The US House of Representatives has passed a bill aimed at raising the country's debt limit.

Congress has been scrambling for enough support to push through an 11th-hour compromise to avoid the world's largest economy having to perform a humiliating default.

The 269-161 vote in the House came after Republican leaders spent the day urging conservatives to support the bill.

The Democrat-led Senate is likely to vote in favour of the legislation on Tuesday.

House speaker John Boehner said both the Republican and Democratic leaders of Congress "have a responsibility to bring sufficient votes to make sure it passes".

Gabrielle Giffords, the Congresswoman from Arizona who was shot in the head while meeting constituents in Tuscon in January, was in Washington for the vote.

It is believed to be the first time she has been back in Congress since the shooting.

Ms Giffords received a round of applause from her colleagues who crowded around her to shake her hand after the vote.

In a statement she said: "I have closely followed the debate over our debt ceiling and have been deeply disappointed at what's going on in Washington.

"After weeks of failed debate in Washington, I was pleased to see a solution to this crisis emerge.

"I strongly believe that crossing the aisle for the good of the American people is more important than party politics. I had to be here for this vote. I could not take the chance that my absence could crash our economy."

Earlier, President Barack Obama announced a deal had been struck between Democrats and Republicans to raise the debt ceiling.

Mr Obama said the agreement will cut about \$1trn (£610bn) over 10 years, reducing government spending to its lowest level since the 1950s.

A special congressional committee will be set up to find another \$1.5trn (£915bn) in savings by the end of December, the President added.

The last-minute deal, which will allow the US to increase its borrowing by \$2.1trn (£1.3 trillion), still has to be approved by Congress later today.

Officials believe this amount will be enough to last until 2013.

"The leaders of both parties in both chambers have reached an agreement that will reduce the deficit and avoid default," Mr Obama said.

"A default that would have had a devastating effect on our economy."

While Mr Obama welcomed the plan, he admitted it was not what he really wanted.

"Is this the deal I would have preferred? No," he told reporters.

"I believe that we could have made the tough choices required on entitlement reform and tax reform right now, rather than through a special congressional committee process.

"This process has been messy.

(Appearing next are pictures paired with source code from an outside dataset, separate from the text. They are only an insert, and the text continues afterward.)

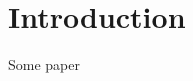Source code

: \documentclass[letterpaper]{article}
\begin{document}
	\maketitle

	\pagestyle{fancy}

	\thispagestyle{empty}

	\begin{abstract}
		\lipsum[1]
	\end{abstract}
	
	\section{Introduction}
	
	\lipsum[1]

	\medskip


	Some paper \cite{einstein, dirac}

	\printbibliography


	\lipsum[1]
\end{document}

It's taken far too long.

"I've been concerned about the impact that it's had on business confidence and consumer confidence, and the economy as a whole over the last month."

Both the House of Representatives and the Senate must agree on the deal.

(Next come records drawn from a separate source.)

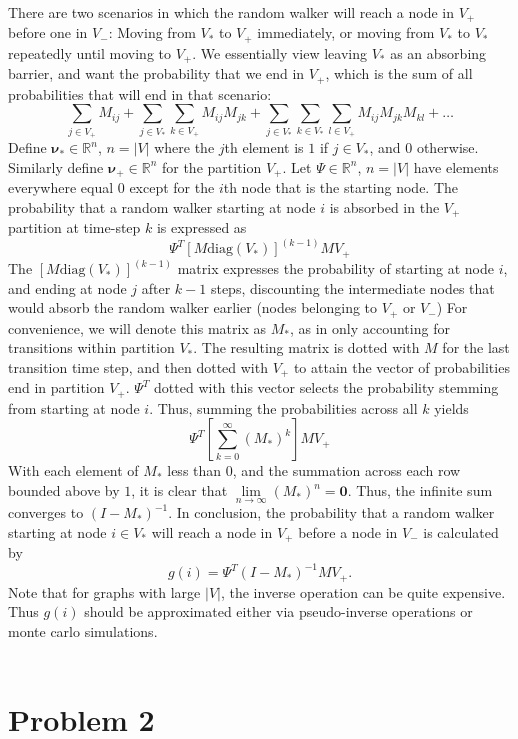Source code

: \documentclass{amsart}
\begin{document}
	There are two scenarios in which the random walker will reach a node in $V_+$ before one in $V_-$: Moving from $V_*$ to $V_+$ immediately, or moving from $V_*$ to $V_*$ repeatedly until moving to $V_+$. We essentially view leaving $V_*$ as an absorbing barrier, and want the probability that we end in $V_+$, which is the sum of all probabilities that will end in that scenario:
	\[
	\sum_{j \in V_+}M_{ij} + \sum_{j \in V_*}\sum_{k \in V_+}M_{ij}M_{jk} + \sum_{j \in V_*}\sum_{k \in V_*}\sum_{l \in V_+}M_{ij}M_{jk}M_{kl} + \dots
	\]
	Define $\mathbf{\nu_*} \in \mathbb{R}^n$, $n=|V|$ where the $j$th element is $1$ if $j \in V_*$, and $0$ otherwise. Similarly define $\mathbf{\nu_+} \in \mathbb{R}^n$ for the partition $V_+$. Let $\Psi \in \mathbb{R}^n$, $n=|V|$ have elements everywhere equal 0 except for the $i$th node that is the starting node. The probability that a random walker starting at node $i$ is absorbed in the $V_+$ partition at time-step $k$ is expressed as
	\[
	\Psi^T \left[ M\text{diag}\left(V_*\right) \right]^{(k-1)} MV_+
	\]
	The $\left[ M\text{diag}\left(V_*\right) \right]^{(k-1)}$ matrix expresses the probability of starting at node $i$, and ending at node $j$ after $k-1$ steps, discounting the intermediate nodes that would absorb the random walker earlier (nodes belonging to $V_+$ or $V_-$) For convenience, we will denote this matrix as $M_*$, as in only accounting for transitions within partition $V_*$. The resulting matrix is dotted with $M$ for the last transition time step, and then dotted with $V_+$ to attain the vector of probabilities end in partition $V_+$. $\Psi^T$ dotted with this vector selects the probability stemming from starting at node $i$. Thus, summing the probabilities across all $k$ yields
	\[
	\Psi^T \left[\sum_{k=0}^{\infty}\left( M_* \right)^k\right]MV_+
	\]
	With each element of $M_*$ less than $0$, and the summation across each row bounded above by $1$, it is clear that $\lim\limits_{n \rightarrow \infty} (M_*)^n = \mathbf{0}$. Thus, the infinite sum converges to $(I-M_*)^{-1}$. In conclusion, the probability that a random walker starting at node $i \in V_*$ will reach a node in $V_+$ before a node in $V_-$ is calculated by
	\[
	g(i) = \Psi^T\left( I - M_* \right)^{-1}MV_+.
	\]
	Note that for graphs with large $|V|$, the inverse operation can be quite expensive. Thus $g(i)$ should be approximated either via pseudo-inverse operations or monte carlo simulations.
	\\\\
	\section{Problem 2}
	
	
\end{document}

If the US does not agree to increase the maximum debt level by Tuesday's midnight deadline the country will not have enough money to pay its bills.

Economists have claimed that defaulting on the debt could push the already fragile American economy back into recession.

The US was in danger of losing its AAA credit rating, which could have meant tax rises in the form of higher interest rates on mortgages and credit cards.

Mr Obama thanked the public for their phones calls, emails and Twitter messages encouraging and pressurising Washington to make a decision.

Republicans had insisted on deep spending cuts before they would consider raising the \$14.3trn (£8.7trn) limit on US borrowing, turning a normally routine legislative matter into a dangerous political impasse.

Sky's US correspondent Greg Milam said it was interesting that the deal was announced before the Asian financial markets opened.

US stock futures jumped and the dollar rebounded after news of the agreement was announced.

Although it will ease the immediate crisis, repercussions will be felt for years to come, Milam added.